'''

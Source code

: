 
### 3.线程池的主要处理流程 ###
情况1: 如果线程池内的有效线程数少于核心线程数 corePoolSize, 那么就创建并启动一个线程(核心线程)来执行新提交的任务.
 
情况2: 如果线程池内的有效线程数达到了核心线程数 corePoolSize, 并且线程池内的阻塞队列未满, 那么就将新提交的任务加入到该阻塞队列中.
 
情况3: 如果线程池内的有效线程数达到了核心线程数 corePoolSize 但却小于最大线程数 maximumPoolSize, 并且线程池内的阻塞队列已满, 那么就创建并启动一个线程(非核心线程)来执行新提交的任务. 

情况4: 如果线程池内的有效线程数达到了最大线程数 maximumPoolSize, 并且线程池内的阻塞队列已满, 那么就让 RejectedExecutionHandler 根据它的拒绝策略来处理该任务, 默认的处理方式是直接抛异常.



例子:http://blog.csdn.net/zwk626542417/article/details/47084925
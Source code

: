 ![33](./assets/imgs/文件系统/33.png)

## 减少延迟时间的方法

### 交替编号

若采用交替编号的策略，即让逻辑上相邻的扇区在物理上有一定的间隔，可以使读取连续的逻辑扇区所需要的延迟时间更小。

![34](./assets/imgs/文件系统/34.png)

'''

Write out only those lines that fall between the one containing "若采用交替编号的策略，即让逻" and the end of the entries, the first and last included, exactly as they read.

Task response
若采用交替编号的策略，即让逻辑上相邻的扇区在物理上有一定的间隔，可以使读取连续的逻辑扇区所需要的延迟时间更小。

![34](./assets/imgs/文件系统/34.png)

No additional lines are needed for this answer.